Now you only have to tell the repository to actually talk to that server, and to which repository on it. You do this by adding an entry to the “Remotes” list in the source control navigator by right-clicking the “Remotes” folder and choosing create remote (if you want Xcode to create the repository for you):

The `Create "Dice" remote…` contextual menu item

There, you can enter a name for the remote (e.g. “Github”, or origin, which is the usual convention) and for the repository that will be created:

The sheet for creating a new remote repository in Xcode

Or if you’ve already created the repository on your server yourself (e.g. using a web interface), you can choose “Add Existing Remote…” instead and enter the Git repository’s address there:

The add existing remote sheet with an HTTPS URL ending in `.git` like most Git repository URLs do

So now we have a “remote”, basically a bookmark for our server to which Xcode can now upload our changes. For good measure, choose “Fetch and Update Status…” from the “Source Control” menu to have Xcode try and talk to the server. If your repository already had something in it, this would update the list of branches listed in the remote. Right now, the most it will likely do is tell you if you entered your password wrong.

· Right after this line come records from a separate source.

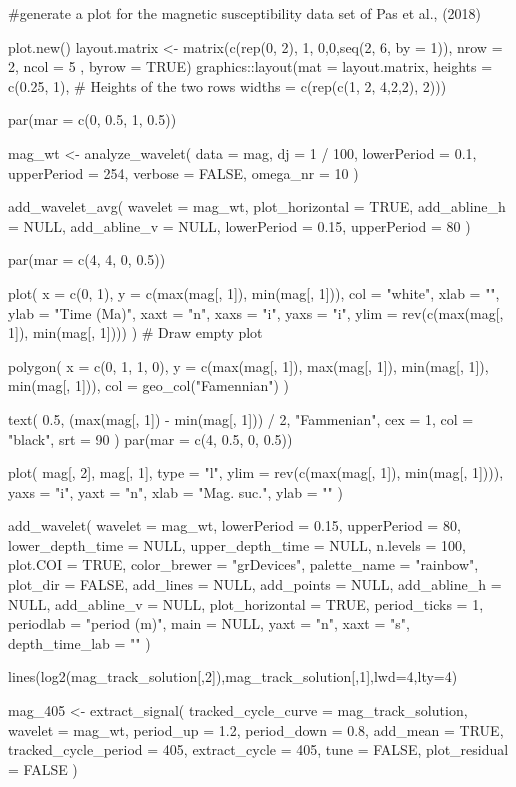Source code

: \documentclass[a4paper]{book}
\begin{document}
\begin{Examples}
\begin{ExampleCode}

#generate a plot for the magnetic susceptibility data set of Pas et al., (2018)

plot.new()
layout.matrix <- matrix(c(rep(0, 2), 1, 0,0,seq(2, 6, by = 1)),
                       nrow = 2,
                      ncol = 5 ,
                       byrow = TRUE)
graphics::layout(mat = layout.matrix,
                heights = c(0.25, 1),
                # Heights of the two rows
                widths = c(rep(c(1, 2, 4,2,2), 2)))

par(mar = c(0, 0.5, 1, 0.5))


mag_wt <-
 analyze_wavelet(
   data = mag,
   dj = 1 / 100,
  lowerPeriod = 0.1,
   upperPeriod = 254,
   verbose = FALSE,
   omega_nr = 10
 )

add_wavelet_avg(
 wavelet = mag_wt,
 plot_horizontal = TRUE,
 add_abline_h = NULL,
 add_abline_v = NULL,
 lowerPeriod = 0.15,
 upperPeriod = 80
)


par(mar = c(4, 4, 0, 0.5))


plot(
 x = c(0, 1),
 y = c(max(mag[, 1]), min(mag[, 1])),
 col = "white",
 xlab = "",
 ylab = "Time (Ma)",
 xaxt = "n",
 xaxs = "i",
 yaxs = "i",
 ylim = rev(c(max(mag[, 1]), min(mag[, 1])))
)            # Draw empty plot


polygon(
 x = c(0, 1, 1, 0),
 y = c(max(mag[, 1]), max(mag[, 1]), min(mag[, 1]), min(mag[, 1])),
 col = geo_col("Famennian")
)

text(
 0.5,
 (max(mag[, 1]) - min(mag[, 1])) / 2,
 "Fammenian",
 cex = 1,
 col = "black",
 srt = 90
)
par(mar = c(4, 0.5, 0, 0.5))


plot(
 mag[, 2],
 mag[, 1],
 type = "l",
 ylim = rev(c(max(mag[, 1]), min(mag[, 1]))),
 yaxs = "i",
 yaxt = "n",
 xlab = "Mag. suc.",
 ylab = ""
)

add_wavelet(
 wavelet = mag_wt,
 lowerPeriod = 0.15,
 upperPeriod = 80,
 lower_depth_time = NULL,
 upper_depth_time = NULL,
 n.levels = 100,
 plot.COI = TRUE,
 color_brewer = "grDevices",
 palette_name = "rainbow",
 plot_dir = FALSE,
 add_lines = NULL,
 add_points = NULL,
 add_abline_h = NULL,
 add_abline_v = NULL,
 plot_horizontal = TRUE,
 period_ticks = 1,
 periodlab = "period (m)",
 main = NULL,
 yaxt = "n",
 xaxt = "s",
 depth_time_lab = ""
)

lines(log2(mag_track_solution[,2]),mag_track_solution[,1],lwd=4,lty=4)

mag_405 <- extract_signal(
 tracked_cycle_curve = mag_track_solution,
 wavelet = mag_wt,
 period_up = 1.2,
 period_down = 0.8,
 add_mean = TRUE,
 tracked_cycle_period = 405,
 extract_cycle = 405,
 tune = FALSE,
 plot_residual = FALSE
)


\end{ExampleCode}
\end{Examples}
\end{document}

The `Fetch and Update Status` menu item

Now, to actually do our first backup, choose Push… from the Source Control menu. A sheet will pop up, asking you what server and branch to push to:

The "push local changes" sheet with branch `origin/1.8.1-hotfix` selected, which is not on the server yet, and therefore marked as "(Create)"

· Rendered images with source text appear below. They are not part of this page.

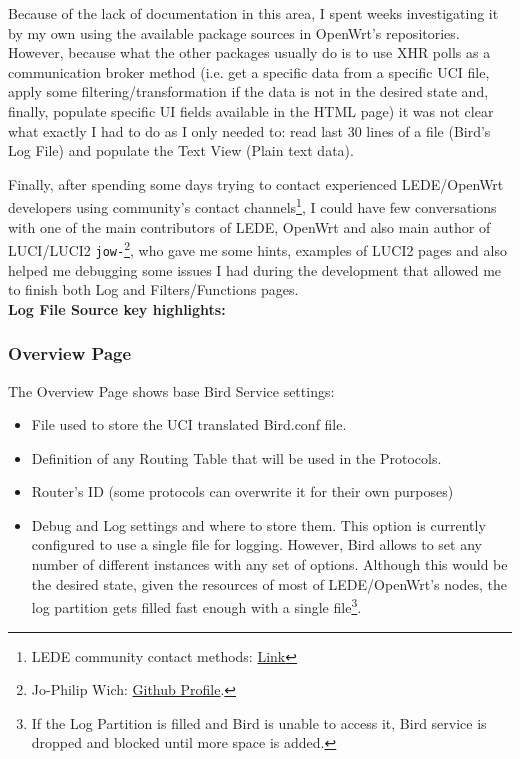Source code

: Because of the lack of documentation in this area, I spent weeks investigating it by my own using the available package sources in OpenWrt's repositories. However, because what the other packages usually do is to use XHR polls as a communication broker method (i.e. get a specific data from a specific UCI file, apply some filtering/transformation if the data is not in the desired state and, finally, populate specific UI fields available in the HTML page) it was not clear what exactly I had to do as I only needed to: read last 30 lines of a file (Bird's Log File) and populate the Text View (Plain text data).

Finally, after spending some days trying to contact experienced LEDE/OpenWrt developers using community's contact channels\footnote{LEDE community contact methods: \href{https://lede-project.org/contact}{Link}}, I could have few conversations with one of the main contributors of LEDE, OpenWrt and also main author of LUCI/LUCI2 \texttt{jow-}\footnote{Jo-Philip Wich: \href{https://github.com/jow-}{Github Profile}.}, who gave me some hints, examples of LUCI2 pages and also helped me debugging some issues I had during the development that allowed me to finish both Log and Filters/Functions pages.\\

\textbf{Log File Source key highlights:}



\subsubsection{Overview Page}
The Overview Page shows base Bird Service settings:

\begin{itemize}
    \item File used to store the UCI translated Bird.conf file.
    \item Definition of any Routing Table that will be used in the Protocols.
    \item Router's ID (some protocols can overwrite it for their own purposes)
    \item Debug and Log settings and where to store them.
    This option is currently configured to use a single file for logging. However, Bird allows to set any number of different instances with any set of options. Although this would be the desired state, given the resources of most of LEDE/OpenWrt's nodes, the log partition gets filled fast enough with a single file\footnote{If the Log Partition is filled and Bird is unable to access it, Bird service is dropped and blocked until more space is added.}.
\end{itemize}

The first time you do this for any branch, it will automatically create that branch for you on the server. From then on, the branch will show up under that remote in the Source Control navigator.

If you use source control to keep your code available across multiple computers, use the “Fetch and Update Status” menu item mentioned above to update your remote’s list of branches with branches you’ve added on another computer.

Restoring your Backup

A backup that you can’t restore isn’t worth a thing. Maybe you’re just setting up a new computer, whether voluntarily or because the old one is no longer usable or stolen. Maybe you just deleted your code folder with a runaway script. How do you get your code back from the off-site backup that is that server, now that you actually need that backup?

Easy. In Xcode’s welcome window, and in the “Source Control” menu, you can find the option to “Clone” a repository. If you have entered a type of account Xcode knows well, the resulting window will (eventually) show a list of all your repositories on that account’s server:

The repository list window when cloning

Either select one, or paste the URL for your Git repository into the search field and click “Clone”. You’ll be asked where you want to save the folder with the project and its files, and from then on it will be just like you created this repository on this computer to begin with.

Even better: Since Xcode knows where this repository came from, it automatically added a remote named origin for it to its Source Control navigator, which you can send your backups to. You don’t even need to add that bloody bookmark yourself anymore.

So Get Going!

I hope I’ve shown how easy it is to use source control, and how it replaces and speeds up several manual processes you would use to back up your code, create patches to older versions, manage code snippets or synchronise computers and provide a base level of documentation, and therefore reduces the number of mistakes and gotchas that can happen.

It also gives you more confidence and safety to experiment with your code.

Why don’t you try it?

Ten years after Why Everyone Needs Version Control, I thought it’s time to take a more practical approach at this topic.